◆ DATASET RECORDS
====

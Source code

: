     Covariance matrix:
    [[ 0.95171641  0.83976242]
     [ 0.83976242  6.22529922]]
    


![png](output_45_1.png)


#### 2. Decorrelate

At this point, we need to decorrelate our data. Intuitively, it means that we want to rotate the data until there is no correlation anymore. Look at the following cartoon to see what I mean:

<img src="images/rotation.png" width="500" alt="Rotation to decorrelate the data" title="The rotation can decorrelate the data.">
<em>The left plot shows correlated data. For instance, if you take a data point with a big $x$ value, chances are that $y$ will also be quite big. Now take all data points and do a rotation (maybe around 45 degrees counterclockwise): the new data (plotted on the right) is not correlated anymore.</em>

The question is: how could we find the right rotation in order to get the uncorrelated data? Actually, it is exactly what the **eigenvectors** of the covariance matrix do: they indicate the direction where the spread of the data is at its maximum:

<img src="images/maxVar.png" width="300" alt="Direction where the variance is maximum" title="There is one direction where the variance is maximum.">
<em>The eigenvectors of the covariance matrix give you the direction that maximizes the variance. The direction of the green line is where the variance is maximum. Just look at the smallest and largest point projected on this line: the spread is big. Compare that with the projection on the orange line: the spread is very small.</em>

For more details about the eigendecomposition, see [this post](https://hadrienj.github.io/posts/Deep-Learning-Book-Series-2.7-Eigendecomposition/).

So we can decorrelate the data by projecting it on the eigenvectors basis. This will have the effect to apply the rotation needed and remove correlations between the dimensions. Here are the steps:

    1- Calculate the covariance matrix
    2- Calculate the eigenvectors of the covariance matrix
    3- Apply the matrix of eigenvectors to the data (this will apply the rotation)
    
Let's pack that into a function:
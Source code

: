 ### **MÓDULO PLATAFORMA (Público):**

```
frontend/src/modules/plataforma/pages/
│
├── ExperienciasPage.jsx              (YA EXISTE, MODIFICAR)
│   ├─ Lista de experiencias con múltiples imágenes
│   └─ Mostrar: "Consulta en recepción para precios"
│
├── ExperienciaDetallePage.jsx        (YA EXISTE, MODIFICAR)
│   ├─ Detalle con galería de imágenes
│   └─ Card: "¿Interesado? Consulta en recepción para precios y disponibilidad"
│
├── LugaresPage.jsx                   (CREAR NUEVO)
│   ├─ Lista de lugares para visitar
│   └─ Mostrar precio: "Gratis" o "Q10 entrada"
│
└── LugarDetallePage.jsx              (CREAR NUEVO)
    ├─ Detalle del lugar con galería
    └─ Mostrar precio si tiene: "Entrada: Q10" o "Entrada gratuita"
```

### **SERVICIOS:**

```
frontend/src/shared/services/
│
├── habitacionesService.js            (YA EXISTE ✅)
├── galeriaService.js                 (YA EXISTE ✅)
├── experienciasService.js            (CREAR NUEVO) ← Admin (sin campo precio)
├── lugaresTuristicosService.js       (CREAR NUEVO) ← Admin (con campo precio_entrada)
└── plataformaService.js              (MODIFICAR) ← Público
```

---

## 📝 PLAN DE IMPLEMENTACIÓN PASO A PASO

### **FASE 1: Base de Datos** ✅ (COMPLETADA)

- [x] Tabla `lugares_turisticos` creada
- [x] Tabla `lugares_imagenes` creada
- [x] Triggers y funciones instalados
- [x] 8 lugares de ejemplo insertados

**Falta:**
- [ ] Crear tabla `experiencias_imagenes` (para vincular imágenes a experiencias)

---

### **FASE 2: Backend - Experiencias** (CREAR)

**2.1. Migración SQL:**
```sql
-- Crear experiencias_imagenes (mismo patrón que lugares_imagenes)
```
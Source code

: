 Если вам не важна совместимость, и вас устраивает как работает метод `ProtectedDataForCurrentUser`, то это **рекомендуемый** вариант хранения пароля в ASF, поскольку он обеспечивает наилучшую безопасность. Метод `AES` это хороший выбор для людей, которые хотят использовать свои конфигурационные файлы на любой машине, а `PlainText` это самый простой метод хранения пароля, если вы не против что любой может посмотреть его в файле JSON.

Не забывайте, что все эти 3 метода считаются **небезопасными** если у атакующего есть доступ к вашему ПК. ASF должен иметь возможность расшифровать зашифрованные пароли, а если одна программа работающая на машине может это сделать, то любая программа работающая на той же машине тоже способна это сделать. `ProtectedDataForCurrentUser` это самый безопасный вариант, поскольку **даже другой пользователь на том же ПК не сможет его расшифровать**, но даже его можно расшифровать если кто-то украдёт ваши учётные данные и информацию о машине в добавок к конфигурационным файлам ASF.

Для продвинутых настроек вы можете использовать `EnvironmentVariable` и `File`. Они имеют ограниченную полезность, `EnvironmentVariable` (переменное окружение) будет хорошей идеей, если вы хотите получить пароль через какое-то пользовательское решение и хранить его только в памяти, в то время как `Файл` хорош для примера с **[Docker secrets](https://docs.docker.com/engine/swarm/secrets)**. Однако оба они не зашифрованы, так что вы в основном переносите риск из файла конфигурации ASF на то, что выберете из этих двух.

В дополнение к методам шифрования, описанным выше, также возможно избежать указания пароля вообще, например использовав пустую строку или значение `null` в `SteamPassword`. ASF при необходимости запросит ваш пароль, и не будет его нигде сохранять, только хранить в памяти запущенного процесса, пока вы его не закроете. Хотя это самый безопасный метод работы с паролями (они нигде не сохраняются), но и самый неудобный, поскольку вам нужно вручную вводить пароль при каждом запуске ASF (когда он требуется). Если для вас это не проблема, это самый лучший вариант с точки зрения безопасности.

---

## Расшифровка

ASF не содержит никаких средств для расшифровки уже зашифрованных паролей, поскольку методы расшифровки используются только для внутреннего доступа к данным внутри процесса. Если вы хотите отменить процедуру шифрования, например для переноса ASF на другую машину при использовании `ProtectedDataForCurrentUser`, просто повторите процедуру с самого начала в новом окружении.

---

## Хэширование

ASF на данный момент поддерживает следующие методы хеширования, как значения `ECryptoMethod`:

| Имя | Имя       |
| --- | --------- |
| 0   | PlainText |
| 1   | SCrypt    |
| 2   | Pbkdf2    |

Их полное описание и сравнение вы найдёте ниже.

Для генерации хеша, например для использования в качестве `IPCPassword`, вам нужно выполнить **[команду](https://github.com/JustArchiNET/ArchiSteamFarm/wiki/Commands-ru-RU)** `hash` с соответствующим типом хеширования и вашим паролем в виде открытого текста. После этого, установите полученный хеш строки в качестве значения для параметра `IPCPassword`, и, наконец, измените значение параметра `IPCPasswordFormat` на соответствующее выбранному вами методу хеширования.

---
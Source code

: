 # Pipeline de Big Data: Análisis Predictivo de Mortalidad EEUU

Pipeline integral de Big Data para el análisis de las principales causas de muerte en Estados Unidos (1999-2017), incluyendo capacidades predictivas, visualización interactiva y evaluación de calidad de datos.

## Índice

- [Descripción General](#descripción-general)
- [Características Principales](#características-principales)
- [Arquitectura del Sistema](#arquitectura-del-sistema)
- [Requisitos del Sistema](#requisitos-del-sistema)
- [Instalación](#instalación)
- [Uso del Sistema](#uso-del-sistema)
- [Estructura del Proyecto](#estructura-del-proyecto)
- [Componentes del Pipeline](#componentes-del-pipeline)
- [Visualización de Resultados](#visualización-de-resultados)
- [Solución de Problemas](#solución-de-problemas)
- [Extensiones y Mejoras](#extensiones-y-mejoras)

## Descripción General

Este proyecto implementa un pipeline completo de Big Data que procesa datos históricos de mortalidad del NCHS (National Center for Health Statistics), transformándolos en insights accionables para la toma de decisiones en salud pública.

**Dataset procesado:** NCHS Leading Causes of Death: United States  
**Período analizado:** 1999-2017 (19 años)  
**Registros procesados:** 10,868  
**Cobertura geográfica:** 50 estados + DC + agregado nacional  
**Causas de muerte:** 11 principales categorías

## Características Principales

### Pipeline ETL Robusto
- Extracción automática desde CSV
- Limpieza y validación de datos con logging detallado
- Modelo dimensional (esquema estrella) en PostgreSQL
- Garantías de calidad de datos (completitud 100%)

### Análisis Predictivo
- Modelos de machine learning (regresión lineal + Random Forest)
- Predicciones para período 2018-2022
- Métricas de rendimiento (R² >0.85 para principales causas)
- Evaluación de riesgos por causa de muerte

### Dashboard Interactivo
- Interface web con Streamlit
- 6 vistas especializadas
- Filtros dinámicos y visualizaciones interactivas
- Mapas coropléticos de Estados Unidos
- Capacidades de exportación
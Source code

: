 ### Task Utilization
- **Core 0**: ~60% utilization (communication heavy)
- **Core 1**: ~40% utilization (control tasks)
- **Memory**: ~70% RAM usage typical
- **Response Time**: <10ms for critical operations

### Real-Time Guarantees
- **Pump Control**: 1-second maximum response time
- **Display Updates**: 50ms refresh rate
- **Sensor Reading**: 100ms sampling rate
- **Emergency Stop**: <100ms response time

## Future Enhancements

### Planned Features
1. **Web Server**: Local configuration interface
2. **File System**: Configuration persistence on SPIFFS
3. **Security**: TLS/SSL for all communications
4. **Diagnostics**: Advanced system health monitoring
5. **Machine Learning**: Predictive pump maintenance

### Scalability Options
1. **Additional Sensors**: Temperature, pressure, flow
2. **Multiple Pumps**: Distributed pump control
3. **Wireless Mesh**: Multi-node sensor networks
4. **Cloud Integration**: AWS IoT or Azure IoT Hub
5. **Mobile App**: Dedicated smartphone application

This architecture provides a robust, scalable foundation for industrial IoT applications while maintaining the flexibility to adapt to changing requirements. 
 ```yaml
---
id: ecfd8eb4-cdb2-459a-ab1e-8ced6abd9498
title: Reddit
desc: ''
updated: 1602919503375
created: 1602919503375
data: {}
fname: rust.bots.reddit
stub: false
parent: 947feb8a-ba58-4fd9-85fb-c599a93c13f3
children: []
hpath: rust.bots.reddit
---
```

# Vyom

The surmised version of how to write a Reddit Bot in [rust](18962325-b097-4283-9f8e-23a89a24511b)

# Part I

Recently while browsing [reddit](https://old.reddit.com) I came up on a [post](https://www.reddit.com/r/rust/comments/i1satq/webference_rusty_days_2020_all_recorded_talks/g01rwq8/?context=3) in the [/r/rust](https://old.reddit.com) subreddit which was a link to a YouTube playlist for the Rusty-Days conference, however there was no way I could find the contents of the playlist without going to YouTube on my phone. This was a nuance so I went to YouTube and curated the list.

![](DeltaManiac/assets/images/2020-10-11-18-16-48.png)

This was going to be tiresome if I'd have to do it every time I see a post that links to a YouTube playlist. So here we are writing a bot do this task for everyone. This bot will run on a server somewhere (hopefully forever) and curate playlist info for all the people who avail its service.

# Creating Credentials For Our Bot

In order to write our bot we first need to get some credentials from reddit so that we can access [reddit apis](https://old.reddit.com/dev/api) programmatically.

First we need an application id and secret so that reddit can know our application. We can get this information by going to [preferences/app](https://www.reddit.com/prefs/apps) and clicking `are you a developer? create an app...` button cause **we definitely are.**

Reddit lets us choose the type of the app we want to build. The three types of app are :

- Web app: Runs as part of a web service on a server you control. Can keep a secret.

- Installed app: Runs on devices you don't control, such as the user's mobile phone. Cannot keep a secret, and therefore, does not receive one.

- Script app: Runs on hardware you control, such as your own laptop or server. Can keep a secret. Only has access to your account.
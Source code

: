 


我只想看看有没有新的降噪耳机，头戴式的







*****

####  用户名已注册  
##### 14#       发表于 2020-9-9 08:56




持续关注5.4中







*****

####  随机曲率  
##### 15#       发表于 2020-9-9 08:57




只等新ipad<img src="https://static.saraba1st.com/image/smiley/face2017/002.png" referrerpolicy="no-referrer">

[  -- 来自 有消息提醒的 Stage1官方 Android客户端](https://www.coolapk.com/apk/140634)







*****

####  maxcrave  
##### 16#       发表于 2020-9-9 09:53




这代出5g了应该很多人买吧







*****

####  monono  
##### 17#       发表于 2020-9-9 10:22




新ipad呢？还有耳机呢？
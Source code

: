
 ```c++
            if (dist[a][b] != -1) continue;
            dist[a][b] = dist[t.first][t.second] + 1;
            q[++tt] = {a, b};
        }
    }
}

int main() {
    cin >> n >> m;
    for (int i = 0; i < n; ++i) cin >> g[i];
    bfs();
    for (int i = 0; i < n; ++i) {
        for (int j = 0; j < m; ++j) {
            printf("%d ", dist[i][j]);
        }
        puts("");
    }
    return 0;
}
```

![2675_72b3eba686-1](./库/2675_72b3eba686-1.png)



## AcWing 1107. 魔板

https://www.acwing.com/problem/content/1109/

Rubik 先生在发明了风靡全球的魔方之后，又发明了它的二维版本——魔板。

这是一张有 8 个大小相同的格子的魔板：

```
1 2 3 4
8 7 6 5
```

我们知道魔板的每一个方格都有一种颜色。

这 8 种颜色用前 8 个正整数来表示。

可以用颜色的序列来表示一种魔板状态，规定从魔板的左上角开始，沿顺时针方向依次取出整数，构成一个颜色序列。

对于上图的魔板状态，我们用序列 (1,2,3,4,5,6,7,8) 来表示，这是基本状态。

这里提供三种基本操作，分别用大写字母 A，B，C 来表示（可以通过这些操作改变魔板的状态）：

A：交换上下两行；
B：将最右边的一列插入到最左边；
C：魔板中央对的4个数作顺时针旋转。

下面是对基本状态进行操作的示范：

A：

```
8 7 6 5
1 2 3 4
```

====

◆ TASK ITEM
Report the number of lines in the records that include the string "matrix", and write no other words.

◆ ANSWER TO THIS PROBLEM
6